MATERIALS PROVIDED:

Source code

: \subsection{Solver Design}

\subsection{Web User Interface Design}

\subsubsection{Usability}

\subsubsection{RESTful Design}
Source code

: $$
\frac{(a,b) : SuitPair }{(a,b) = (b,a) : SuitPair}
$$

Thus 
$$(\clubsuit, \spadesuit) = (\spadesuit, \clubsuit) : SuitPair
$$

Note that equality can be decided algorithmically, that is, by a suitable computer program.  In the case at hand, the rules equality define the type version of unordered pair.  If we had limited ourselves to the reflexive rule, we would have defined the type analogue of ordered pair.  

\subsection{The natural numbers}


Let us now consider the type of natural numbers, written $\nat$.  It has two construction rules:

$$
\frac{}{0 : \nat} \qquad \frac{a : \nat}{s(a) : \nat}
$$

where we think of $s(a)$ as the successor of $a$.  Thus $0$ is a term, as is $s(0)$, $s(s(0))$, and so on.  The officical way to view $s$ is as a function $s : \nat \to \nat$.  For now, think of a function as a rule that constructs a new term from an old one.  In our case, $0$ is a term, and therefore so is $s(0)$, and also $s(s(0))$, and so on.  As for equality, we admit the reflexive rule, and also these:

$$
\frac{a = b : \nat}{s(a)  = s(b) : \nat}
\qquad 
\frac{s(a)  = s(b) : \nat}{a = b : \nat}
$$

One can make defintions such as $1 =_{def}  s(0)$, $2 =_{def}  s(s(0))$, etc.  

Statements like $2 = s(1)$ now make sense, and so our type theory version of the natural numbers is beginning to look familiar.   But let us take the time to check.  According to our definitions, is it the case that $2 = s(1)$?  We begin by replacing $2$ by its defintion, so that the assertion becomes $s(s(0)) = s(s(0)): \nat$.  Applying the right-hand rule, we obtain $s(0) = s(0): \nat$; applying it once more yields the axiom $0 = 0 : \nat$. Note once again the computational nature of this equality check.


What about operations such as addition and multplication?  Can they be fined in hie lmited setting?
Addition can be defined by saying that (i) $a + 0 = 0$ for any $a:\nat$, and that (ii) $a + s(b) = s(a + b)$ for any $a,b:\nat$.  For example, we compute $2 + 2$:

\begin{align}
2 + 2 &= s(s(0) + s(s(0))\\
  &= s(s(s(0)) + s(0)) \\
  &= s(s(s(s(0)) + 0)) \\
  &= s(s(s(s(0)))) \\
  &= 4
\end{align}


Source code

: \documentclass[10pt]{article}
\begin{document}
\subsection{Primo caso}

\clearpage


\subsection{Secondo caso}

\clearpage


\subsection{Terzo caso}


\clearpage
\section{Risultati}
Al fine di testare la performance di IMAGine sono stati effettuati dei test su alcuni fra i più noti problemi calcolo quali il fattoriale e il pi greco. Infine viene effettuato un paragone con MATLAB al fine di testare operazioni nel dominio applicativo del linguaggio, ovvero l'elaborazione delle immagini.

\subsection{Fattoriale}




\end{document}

EXERCISE BRIEF: The listing above is to be reproduced without a single change.

TASK SOLUTION:
Source code

: \subsection{Solver Design}

\subsection{Web User Interface Design}

\subsubsection{Usability}

\subsubsection{RESTful Design}
Source code

: $$
\frac{(a,b) : SuitPair }{(a,b) = (b,a) : SuitPair}
$$

Thus 
$$(\clubsuit, \spadesuit) = (\spadesuit, \clubsuit) : SuitPair
$$

Note that equality can be decided algorithmically, that is, by a suitable computer program.  In the case at hand, the rules equality define the type version of unordered pair.  If we had limited ourselves to the reflexive rule, we would have defined the type analogue of ordered pair.  

\subsection{The natural numbers}


Let us now consider the type of natural numbers, written $\nat$.  It has two construction rules:

$$
\frac{}{0 : \nat} \qquad \frac{a : \nat}{s(a) : \nat}
$$

where we think of $s(a)$ as the successor of $a$.  Thus $0$ is a term, as is $s(0)$, $s(s(0))$, and so on.  The officical way to view $s$ is as a function $s : \nat \to \nat$.  For now, think of a function as a rule that constructs a new term from an old one.  In our case, $0$ is a term, and therefore so is $s(0)$, and also $s(s(0))$, and so on.  As for equality, we admit the reflexive rule, and also these:

$$
\frac{a = b : \nat}{s(a)  = s(b) : \nat}
\qquad 
\frac{s(a)  = s(b) : \nat}{a = b : \nat}
$$

One can make defintions such as $1 =_{def}  s(0)$, $2 =_{def}  s(s(0))$, etc.  

Statements like $2 = s(1)$ now make sense, and so our type theory version of the natural numbers is beginning to look familiar.   But let us take the time to check.  According to our definitions, is it the case that $2 = s(1)$?  We begin by replacing $2$ by its defintion, so that the assertion becomes $s(s(0)) = s(s(0)): \nat$.  Applying the right-hand rule, we obtain $s(0) = s(0): \nat$; applying it once more yields the axiom $0 = 0 : \nat$. Note once again the computational nature of this equality check.


What about operations such as addition and multplication?  Can they be fined in hie lmited setting?
Addition can be defined by saying that (i) $a + 0 = 0$ for any $a:\nat$, and that (ii) $a + s(b) = s(a + b)$ for any $a,b:\nat$.  For example, we compute $2 + 2$:

\begin{align}
2 + 2 &= s(s(0) + s(s(0))\\
  &= s(s(s(0)) + s(0)) \\
  &= s(s(s(s(0)) + 0)) \\
  &= s(s(s(s(0)))) \\
  &= 4
\end{align}


Source code

: \documentclass[10pt]{article}
\begin{document}
\subsection{Primo caso}

\clearpage


\subsection{Secondo caso}

\clearpage


\subsection{Terzo caso}


\clearpage
\section{Risultati}
Al fine di testare la performance di IMAGine sono stati effettuati dei test su alcuni fra i più noti problemi calcolo quali il fattoriale e il pi greco. Infine viene effettuato un paragone con MATLAB al fine di testare operazioni nel dominio applicativo del linguaggio, ovvero l'elaborazione delle immagini.

\subsection{Fattoriale}




\end{document}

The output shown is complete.